[Your task] Across the entries below, count the lines in which the word "OAuth" occurs. Reply with the count alone.
-- Data extract follows --
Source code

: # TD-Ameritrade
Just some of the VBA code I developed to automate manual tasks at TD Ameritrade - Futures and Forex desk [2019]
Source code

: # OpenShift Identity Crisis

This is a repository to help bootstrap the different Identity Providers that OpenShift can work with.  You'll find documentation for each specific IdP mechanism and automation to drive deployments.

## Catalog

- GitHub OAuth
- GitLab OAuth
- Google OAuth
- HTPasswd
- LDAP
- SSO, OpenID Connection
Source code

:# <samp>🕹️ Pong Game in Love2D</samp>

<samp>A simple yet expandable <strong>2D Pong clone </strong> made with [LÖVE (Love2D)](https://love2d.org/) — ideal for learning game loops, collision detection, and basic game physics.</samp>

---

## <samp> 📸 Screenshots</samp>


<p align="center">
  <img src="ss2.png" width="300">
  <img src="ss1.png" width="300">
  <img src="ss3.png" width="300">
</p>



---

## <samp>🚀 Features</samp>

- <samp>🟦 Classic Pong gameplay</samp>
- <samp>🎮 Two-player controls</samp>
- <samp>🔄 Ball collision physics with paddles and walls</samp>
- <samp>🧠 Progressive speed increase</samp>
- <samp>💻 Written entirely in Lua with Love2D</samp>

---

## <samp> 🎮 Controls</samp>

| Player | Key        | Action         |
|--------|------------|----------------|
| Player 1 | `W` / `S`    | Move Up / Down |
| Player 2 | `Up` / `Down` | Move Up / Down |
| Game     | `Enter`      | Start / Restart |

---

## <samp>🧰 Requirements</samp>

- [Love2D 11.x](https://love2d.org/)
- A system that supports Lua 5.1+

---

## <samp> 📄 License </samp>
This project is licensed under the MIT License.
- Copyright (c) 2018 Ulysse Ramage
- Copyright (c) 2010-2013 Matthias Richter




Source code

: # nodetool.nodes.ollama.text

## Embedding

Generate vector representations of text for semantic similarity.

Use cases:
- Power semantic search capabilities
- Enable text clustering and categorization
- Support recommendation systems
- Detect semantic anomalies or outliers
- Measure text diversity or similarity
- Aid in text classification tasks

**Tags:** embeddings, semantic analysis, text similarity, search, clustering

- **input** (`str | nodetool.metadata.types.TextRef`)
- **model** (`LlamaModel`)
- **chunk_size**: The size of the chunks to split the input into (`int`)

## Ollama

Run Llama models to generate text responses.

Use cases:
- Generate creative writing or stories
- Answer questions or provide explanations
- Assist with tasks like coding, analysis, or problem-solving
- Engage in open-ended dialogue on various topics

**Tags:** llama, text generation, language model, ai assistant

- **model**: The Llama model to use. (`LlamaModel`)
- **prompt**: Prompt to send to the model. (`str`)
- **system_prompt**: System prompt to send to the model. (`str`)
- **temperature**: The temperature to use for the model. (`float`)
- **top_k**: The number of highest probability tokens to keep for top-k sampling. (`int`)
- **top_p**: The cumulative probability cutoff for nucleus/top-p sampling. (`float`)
-- Data extract concluded --
-- Data extract follows --
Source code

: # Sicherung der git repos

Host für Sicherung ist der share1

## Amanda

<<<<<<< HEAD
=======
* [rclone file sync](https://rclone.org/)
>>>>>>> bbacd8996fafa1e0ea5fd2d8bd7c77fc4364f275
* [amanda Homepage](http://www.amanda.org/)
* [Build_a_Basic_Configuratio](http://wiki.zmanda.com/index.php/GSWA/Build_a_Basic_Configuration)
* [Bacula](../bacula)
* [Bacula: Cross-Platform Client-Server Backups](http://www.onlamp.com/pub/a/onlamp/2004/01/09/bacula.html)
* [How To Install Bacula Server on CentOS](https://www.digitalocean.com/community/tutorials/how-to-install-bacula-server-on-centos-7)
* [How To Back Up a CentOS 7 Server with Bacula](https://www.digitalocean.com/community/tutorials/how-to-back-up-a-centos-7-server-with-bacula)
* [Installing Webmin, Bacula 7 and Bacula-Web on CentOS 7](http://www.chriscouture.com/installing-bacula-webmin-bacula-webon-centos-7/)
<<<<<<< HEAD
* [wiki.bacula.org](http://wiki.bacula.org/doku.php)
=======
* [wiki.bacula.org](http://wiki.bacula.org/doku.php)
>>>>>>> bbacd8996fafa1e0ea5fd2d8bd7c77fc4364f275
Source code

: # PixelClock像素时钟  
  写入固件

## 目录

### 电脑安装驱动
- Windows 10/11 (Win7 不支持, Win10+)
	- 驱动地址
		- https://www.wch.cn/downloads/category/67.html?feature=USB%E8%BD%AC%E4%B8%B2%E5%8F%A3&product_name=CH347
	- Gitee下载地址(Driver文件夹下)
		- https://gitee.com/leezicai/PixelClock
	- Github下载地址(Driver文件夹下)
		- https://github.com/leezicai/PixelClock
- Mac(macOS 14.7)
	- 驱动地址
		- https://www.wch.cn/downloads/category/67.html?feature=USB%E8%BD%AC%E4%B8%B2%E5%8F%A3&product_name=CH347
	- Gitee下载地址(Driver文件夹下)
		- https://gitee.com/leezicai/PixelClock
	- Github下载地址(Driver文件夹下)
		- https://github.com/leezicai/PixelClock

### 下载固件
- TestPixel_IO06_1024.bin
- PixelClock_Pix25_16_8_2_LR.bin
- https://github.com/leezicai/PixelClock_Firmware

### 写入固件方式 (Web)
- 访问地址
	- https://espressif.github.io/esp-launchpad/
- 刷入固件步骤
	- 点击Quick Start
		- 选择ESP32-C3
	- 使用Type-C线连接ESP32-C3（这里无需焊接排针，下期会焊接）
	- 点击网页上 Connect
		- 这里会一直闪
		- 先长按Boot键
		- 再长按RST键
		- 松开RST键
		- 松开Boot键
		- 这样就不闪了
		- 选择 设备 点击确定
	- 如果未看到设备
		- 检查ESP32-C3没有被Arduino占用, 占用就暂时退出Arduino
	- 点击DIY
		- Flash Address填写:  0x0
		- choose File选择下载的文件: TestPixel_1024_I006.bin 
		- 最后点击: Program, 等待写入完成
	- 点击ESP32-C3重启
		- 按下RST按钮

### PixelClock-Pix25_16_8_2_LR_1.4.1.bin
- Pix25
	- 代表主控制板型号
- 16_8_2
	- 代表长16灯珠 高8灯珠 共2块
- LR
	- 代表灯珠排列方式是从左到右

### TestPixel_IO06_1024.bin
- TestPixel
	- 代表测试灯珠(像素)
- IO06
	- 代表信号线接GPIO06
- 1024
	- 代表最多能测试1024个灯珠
-- Data extract concluded --
[Your response] 3